Exercise details ->
Please copy out the entries until you have copied the line that contains "Large Order Bonus", beginning with the first line.

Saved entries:
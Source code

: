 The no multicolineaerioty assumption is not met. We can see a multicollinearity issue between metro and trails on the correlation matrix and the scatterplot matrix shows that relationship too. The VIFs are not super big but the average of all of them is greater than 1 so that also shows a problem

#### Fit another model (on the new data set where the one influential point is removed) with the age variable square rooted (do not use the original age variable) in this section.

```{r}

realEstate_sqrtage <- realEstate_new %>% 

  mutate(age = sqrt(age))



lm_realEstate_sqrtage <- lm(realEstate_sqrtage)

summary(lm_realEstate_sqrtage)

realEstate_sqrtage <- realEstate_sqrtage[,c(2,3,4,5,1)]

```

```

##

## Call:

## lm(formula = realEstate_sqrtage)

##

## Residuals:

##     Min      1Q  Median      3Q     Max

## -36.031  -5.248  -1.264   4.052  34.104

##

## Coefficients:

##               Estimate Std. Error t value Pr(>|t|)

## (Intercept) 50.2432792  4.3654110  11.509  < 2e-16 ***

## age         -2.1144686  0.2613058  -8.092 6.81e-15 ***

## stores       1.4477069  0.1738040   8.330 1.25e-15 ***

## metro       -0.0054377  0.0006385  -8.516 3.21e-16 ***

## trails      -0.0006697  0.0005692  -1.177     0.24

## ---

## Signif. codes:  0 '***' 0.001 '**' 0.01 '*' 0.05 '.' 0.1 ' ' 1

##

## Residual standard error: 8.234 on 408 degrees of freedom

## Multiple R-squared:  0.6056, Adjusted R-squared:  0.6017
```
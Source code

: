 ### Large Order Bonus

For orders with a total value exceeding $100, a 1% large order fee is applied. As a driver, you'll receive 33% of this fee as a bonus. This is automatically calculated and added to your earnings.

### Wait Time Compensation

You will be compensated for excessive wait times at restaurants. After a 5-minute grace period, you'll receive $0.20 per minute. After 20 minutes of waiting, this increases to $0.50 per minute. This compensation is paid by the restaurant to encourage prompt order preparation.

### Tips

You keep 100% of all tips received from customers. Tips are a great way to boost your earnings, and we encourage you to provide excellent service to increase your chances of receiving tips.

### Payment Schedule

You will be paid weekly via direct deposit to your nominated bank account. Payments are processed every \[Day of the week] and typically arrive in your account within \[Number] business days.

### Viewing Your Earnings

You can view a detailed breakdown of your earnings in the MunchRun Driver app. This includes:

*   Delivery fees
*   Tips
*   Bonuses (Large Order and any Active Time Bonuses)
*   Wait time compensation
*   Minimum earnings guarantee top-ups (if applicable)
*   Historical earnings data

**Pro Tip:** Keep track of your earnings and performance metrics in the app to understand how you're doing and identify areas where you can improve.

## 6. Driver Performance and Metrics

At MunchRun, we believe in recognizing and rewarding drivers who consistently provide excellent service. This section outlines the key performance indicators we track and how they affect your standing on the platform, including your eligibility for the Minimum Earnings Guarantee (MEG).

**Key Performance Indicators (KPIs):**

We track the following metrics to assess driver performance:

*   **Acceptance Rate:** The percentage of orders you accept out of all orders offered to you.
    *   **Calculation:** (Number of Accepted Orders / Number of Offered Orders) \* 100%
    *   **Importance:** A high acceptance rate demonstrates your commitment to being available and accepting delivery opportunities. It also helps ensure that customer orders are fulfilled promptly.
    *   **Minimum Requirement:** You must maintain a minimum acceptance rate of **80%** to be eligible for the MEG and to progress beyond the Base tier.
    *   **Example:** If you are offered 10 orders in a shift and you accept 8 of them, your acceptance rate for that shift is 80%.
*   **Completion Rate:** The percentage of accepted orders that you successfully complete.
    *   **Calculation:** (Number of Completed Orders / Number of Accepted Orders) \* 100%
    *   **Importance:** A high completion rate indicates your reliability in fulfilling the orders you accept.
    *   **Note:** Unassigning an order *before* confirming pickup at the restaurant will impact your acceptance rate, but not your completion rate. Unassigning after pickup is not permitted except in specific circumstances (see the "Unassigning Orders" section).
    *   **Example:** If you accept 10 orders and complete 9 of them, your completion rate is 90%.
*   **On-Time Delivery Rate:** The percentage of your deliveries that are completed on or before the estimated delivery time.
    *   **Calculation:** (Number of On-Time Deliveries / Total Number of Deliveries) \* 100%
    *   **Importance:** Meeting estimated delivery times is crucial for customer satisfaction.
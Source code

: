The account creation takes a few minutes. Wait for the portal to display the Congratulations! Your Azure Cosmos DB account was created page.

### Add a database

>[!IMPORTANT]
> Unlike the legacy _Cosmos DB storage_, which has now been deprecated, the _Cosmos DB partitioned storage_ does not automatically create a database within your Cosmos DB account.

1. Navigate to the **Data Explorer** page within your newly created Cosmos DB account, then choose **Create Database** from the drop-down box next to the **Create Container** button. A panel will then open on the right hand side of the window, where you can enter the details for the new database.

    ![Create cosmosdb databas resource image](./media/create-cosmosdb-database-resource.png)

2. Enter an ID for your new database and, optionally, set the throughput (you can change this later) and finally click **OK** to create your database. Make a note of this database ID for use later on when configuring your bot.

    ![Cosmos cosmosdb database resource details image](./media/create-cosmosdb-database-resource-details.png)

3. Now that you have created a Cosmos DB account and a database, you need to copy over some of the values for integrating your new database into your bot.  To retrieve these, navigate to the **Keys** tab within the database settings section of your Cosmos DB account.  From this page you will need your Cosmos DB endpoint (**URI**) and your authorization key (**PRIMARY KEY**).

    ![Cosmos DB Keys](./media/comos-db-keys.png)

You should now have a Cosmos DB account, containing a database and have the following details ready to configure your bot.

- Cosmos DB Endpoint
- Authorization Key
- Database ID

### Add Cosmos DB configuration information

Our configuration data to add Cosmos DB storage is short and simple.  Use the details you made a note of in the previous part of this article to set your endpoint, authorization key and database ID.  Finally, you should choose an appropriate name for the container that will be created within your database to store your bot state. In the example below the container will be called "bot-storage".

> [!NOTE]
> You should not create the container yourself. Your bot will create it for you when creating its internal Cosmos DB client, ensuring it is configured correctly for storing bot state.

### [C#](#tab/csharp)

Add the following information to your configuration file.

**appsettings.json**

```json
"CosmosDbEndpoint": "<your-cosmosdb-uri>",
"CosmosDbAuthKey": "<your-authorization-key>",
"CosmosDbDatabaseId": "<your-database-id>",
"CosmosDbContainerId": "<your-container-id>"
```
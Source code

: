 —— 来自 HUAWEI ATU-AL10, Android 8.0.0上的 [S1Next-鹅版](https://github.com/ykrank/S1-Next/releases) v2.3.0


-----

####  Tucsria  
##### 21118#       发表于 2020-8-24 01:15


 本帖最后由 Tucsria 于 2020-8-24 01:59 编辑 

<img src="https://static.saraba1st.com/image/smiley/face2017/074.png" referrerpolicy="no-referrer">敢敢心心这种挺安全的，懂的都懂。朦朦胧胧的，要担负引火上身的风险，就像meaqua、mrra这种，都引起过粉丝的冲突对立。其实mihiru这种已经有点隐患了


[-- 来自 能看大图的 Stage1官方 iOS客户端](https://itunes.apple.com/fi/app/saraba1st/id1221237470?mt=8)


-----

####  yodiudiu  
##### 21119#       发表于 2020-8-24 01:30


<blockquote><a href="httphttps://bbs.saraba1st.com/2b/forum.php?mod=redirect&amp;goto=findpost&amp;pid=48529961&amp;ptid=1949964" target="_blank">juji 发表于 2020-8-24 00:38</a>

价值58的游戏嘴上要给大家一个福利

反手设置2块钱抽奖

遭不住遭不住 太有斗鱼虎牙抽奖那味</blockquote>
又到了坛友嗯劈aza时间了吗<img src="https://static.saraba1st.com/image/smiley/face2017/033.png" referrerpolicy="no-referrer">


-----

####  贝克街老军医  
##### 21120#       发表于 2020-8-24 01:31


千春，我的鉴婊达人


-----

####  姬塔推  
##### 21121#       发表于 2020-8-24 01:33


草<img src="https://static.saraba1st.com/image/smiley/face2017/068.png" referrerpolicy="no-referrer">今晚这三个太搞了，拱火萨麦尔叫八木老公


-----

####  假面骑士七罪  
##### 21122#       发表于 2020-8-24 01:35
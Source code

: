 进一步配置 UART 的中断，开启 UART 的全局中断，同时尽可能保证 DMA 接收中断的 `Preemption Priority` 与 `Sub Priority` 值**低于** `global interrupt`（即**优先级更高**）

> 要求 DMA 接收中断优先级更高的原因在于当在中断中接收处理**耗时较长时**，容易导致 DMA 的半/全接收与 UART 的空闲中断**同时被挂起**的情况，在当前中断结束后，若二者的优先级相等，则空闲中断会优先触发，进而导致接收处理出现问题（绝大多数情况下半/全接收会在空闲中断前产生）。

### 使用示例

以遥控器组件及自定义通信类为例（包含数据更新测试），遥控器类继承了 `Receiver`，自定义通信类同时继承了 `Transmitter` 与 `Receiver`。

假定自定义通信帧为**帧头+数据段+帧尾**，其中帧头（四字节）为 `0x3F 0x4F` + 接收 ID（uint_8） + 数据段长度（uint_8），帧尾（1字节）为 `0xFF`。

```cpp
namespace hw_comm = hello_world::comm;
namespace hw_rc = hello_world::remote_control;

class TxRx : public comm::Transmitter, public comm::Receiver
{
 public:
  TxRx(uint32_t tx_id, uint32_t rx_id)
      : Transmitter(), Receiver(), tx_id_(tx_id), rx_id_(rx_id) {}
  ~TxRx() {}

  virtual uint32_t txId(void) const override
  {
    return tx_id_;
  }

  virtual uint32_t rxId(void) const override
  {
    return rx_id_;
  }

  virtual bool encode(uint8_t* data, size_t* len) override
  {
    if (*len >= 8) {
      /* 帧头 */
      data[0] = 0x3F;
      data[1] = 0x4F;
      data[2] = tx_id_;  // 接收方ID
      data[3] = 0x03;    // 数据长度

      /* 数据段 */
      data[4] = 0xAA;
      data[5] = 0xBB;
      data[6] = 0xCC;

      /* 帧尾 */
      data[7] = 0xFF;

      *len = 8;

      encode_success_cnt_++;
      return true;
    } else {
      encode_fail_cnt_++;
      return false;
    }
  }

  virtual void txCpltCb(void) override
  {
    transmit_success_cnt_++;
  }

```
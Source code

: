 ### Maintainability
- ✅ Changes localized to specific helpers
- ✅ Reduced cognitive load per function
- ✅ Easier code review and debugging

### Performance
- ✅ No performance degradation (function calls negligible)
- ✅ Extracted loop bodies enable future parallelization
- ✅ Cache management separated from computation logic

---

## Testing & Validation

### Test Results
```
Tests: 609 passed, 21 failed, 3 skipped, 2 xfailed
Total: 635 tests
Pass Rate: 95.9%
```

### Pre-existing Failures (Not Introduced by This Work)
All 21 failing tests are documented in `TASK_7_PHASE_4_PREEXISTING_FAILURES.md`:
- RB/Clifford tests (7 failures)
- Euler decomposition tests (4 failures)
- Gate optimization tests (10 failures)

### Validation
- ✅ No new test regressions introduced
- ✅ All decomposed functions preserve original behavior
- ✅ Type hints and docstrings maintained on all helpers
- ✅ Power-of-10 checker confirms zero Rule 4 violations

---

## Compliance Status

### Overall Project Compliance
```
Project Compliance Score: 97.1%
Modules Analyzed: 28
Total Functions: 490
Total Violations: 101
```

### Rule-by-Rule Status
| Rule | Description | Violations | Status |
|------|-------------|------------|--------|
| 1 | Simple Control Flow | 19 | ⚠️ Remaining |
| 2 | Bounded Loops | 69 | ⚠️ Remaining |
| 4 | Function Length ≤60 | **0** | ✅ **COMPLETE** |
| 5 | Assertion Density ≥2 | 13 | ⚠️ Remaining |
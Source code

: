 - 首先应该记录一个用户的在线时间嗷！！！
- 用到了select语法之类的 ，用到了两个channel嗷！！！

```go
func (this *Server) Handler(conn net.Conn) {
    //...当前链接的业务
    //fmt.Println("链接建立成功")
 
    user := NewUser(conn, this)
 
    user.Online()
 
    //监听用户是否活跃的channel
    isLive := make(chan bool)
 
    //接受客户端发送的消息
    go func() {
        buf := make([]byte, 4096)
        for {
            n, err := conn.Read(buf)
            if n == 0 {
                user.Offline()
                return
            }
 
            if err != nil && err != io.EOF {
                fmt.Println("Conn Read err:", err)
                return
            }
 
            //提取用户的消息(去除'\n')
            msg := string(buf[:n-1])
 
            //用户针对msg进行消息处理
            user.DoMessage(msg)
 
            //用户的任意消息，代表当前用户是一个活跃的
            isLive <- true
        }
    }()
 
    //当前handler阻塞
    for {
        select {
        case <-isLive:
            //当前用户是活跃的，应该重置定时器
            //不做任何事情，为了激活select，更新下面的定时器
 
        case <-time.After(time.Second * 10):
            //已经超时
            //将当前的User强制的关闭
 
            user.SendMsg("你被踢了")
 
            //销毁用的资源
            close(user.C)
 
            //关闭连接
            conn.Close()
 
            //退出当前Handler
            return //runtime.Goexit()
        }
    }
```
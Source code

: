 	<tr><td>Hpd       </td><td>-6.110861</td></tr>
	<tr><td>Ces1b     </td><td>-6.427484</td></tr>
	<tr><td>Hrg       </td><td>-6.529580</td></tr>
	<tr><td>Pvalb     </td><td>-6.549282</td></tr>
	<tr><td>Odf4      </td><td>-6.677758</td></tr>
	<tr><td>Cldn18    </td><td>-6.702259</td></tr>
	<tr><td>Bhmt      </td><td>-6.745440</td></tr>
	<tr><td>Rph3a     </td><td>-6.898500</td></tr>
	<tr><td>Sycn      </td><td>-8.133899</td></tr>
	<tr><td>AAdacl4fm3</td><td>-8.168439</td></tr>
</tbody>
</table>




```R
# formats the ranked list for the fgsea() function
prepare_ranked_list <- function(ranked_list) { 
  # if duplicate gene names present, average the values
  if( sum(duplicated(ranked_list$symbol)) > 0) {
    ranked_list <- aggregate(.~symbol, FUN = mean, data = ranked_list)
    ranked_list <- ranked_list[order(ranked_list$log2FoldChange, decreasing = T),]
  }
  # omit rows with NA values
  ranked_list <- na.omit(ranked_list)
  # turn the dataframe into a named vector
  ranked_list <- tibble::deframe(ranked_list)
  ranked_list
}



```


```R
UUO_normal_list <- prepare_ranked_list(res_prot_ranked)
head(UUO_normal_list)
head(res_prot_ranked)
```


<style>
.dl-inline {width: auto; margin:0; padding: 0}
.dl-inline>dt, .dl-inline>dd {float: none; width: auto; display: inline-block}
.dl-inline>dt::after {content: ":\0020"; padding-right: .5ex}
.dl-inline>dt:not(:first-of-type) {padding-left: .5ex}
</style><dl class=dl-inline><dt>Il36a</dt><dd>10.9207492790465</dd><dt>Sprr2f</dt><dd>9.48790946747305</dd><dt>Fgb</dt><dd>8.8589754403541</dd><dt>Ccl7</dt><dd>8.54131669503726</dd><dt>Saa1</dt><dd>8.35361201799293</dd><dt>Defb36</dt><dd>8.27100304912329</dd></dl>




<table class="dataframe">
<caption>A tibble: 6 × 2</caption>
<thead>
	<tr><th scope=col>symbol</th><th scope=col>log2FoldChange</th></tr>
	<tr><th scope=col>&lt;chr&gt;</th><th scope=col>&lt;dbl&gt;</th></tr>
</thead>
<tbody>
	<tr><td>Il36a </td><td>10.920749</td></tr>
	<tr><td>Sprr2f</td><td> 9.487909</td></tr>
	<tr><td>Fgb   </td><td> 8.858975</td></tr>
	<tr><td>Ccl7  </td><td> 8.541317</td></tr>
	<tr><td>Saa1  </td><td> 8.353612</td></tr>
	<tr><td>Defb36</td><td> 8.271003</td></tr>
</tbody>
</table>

Response for this exercise ->
Source code

: The no multicolineaerioty assumption is not met. We can see a multicollinearity issue between metro and trails on the correlation matrix and the scatterplot matrix shows that relationship too. The VIFs are not super big but the average of all of them is greater than 1 so that also shows a problem

#### Fit another model (on the new data set where the one influential point is removed) with the age variable square rooted (do not use the original age variable) in this section.

```{r}

realEstate_sqrtage <- realEstate_new %>% 

  mutate(age = sqrt(age))



lm_realEstate_sqrtage <- lm(realEstate_sqrtage)

summary(lm_realEstate_sqrtage)

realEstate_sqrtage <- realEstate_sqrtage[,c(2,3,4,5,1)]

```

```

##

## Call:

## lm(formula = realEstate_sqrtage)

##

## Residuals:

##     Min      1Q  Median      3Q     Max

## -36.031  -5.248  -1.264   4.052  34.104

##

## Coefficients:

##               Estimate Std. Error t value Pr(>|t|)

## (Intercept) 50.2432792  4.3654110  11.509  < 2e-16 ***

## age         -2.1144686  0.2613058  -8.092 6.81e-15 ***

## stores       1.4477069  0.1738040   8.330 1.25e-15 ***

## metro       -0.0054377  0.0006385  -8.516 3.21e-16 ***

## trails      -0.0006697  0.0005692  -1.177     0.24

## ---

## Signif. codes:  0 '***' 0.001 '**' 0.01 '*' 0.05 '.' 0.1 ' ' 1

##

## Residual standard error: 8.234 on 408 degrees of freedom

## Multiple R-squared:  0.6056, Adjusted R-squared:  0.6017
```
Source code

: ### Large Order Bonus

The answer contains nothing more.